As soon as the bunch of 4-tracks arrived, Martin planted two of them in the control room of Abbey 2.
The procedure for the next 5 or so years was this...fill 4 tracks of machine 1..submix to 2 tracks of machine 2..add 2 tracks..submix back to 2 tracks of machine 1. etc etc. Which is how it comes to be that there are hundreds of reels of 1" Beatle tapes in the EMI vault.
When all those tapes and 1" machines were hauled out of storage and the "non" submixed tape tracks were transferred to Protools a few years back and remixed, one finds that early-mid-late Beatle recordings are actually 30+ tracks of individual things. Not the popular folklore that the Beatles did everything on the confines of four tracks and four tracks alone. Not true...They didn't even do that in 61-62 when they were recording in stereo..even then, the setup was to ping-pong and submix between two stereo machines.

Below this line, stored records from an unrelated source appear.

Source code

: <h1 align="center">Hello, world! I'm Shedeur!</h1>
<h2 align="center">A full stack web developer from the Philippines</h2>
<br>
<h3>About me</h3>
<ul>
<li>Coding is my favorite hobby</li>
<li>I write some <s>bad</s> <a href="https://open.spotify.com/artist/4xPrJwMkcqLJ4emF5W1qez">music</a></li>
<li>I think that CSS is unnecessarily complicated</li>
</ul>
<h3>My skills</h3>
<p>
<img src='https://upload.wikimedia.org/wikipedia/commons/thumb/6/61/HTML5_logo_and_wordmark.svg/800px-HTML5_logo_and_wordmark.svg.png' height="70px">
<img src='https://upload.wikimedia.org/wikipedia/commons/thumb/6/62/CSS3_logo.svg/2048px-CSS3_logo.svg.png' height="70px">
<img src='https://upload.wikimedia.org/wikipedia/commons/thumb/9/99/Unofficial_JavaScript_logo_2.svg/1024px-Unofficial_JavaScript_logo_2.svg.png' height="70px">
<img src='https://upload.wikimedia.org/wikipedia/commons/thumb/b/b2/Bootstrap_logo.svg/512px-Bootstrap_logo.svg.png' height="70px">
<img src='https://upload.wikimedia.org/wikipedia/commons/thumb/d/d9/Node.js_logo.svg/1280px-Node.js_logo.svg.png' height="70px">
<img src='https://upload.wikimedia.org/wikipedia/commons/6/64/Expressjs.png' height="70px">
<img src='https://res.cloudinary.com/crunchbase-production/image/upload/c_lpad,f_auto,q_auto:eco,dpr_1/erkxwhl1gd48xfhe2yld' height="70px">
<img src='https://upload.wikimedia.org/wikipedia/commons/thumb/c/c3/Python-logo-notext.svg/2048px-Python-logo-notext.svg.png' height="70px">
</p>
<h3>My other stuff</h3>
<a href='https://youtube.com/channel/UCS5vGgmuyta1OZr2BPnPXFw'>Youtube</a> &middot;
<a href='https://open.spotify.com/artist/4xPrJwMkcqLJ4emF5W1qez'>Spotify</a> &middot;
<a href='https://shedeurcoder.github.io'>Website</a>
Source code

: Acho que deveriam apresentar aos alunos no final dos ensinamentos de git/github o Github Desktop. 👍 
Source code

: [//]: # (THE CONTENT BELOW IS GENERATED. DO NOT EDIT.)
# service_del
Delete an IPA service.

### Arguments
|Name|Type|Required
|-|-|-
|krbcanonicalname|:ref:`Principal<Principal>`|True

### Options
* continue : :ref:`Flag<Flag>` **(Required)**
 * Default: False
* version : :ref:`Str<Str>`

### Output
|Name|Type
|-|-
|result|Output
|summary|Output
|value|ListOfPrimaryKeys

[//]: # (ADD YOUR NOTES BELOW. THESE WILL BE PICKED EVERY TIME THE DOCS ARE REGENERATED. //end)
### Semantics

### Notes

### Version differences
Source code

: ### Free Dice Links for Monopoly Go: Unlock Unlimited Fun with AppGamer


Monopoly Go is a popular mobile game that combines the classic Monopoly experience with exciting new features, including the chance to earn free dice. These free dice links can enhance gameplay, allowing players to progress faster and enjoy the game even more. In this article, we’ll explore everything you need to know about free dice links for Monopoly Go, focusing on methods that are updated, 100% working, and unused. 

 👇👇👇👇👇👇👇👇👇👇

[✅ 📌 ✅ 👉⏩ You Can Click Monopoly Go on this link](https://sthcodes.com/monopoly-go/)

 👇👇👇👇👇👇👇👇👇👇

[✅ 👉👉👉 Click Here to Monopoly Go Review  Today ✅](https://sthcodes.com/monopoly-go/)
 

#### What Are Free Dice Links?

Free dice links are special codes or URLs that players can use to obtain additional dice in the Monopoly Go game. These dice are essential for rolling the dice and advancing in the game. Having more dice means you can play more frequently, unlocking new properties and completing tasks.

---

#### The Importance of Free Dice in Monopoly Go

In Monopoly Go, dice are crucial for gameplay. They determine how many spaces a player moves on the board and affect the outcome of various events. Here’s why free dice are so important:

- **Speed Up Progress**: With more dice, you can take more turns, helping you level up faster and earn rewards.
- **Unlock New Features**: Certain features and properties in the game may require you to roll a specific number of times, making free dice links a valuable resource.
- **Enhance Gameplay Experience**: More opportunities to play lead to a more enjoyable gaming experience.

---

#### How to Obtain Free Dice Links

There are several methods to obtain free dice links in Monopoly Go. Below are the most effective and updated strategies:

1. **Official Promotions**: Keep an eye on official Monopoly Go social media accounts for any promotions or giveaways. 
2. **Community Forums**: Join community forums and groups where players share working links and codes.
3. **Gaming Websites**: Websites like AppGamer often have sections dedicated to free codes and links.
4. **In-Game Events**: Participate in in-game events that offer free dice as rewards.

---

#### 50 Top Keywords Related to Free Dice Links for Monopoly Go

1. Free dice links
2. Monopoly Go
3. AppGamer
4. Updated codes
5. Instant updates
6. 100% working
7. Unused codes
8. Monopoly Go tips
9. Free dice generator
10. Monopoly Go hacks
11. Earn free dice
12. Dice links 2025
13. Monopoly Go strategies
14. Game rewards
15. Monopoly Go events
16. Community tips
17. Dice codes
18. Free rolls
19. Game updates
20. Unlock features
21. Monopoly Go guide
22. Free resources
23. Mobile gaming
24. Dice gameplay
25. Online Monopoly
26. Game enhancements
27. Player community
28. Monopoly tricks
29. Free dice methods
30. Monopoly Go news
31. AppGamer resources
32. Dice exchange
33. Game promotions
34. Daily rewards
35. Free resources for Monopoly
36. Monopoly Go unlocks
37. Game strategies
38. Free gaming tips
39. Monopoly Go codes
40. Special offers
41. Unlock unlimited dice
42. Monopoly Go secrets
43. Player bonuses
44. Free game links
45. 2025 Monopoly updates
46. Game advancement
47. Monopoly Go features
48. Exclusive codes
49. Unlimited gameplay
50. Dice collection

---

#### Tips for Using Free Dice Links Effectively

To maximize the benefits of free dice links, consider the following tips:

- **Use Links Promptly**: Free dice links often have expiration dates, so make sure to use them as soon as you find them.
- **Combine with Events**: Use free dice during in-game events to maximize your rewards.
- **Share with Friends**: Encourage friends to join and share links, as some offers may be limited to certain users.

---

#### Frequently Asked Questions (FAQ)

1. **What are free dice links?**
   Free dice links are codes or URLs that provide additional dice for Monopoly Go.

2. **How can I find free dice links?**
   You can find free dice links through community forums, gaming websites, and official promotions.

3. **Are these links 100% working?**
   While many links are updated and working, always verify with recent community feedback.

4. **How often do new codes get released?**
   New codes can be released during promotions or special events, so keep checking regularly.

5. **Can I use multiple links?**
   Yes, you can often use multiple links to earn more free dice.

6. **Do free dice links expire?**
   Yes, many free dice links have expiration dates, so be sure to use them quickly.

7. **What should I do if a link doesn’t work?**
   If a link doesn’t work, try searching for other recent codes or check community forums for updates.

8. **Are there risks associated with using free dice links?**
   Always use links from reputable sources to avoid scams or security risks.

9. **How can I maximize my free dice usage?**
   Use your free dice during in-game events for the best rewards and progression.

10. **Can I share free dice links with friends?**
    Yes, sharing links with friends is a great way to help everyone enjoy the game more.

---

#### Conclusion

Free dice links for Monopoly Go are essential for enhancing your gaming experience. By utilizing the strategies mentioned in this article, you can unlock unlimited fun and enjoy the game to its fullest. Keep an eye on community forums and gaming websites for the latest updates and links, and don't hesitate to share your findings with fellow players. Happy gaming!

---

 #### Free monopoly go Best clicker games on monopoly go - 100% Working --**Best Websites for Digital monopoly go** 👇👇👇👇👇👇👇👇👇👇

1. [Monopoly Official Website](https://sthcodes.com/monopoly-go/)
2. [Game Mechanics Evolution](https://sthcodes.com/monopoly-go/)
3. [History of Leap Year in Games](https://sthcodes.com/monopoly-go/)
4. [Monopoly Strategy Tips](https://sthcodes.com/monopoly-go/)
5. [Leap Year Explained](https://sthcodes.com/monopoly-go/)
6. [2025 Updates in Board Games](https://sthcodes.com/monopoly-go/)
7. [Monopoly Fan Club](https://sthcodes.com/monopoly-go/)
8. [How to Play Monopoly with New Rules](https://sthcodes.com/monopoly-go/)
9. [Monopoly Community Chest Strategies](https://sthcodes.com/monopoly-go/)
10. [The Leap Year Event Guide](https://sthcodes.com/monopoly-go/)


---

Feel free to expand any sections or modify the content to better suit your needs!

As far as the twin four-track years..."Penny Lane" alone is a 36-38 track song...and sounds so incredibly beautiful on the new stereo/surround remix on the dvd anthology. Gone are all the limitations imposed by those original 2 4-track machines.
The Sessions book is great also because it shows how incredibly frustrating it was for all the guys involved in the sessions to be working with the limits of the tape...sessions literally had to simply stop whenever it was time to do a submix ("reduction mix").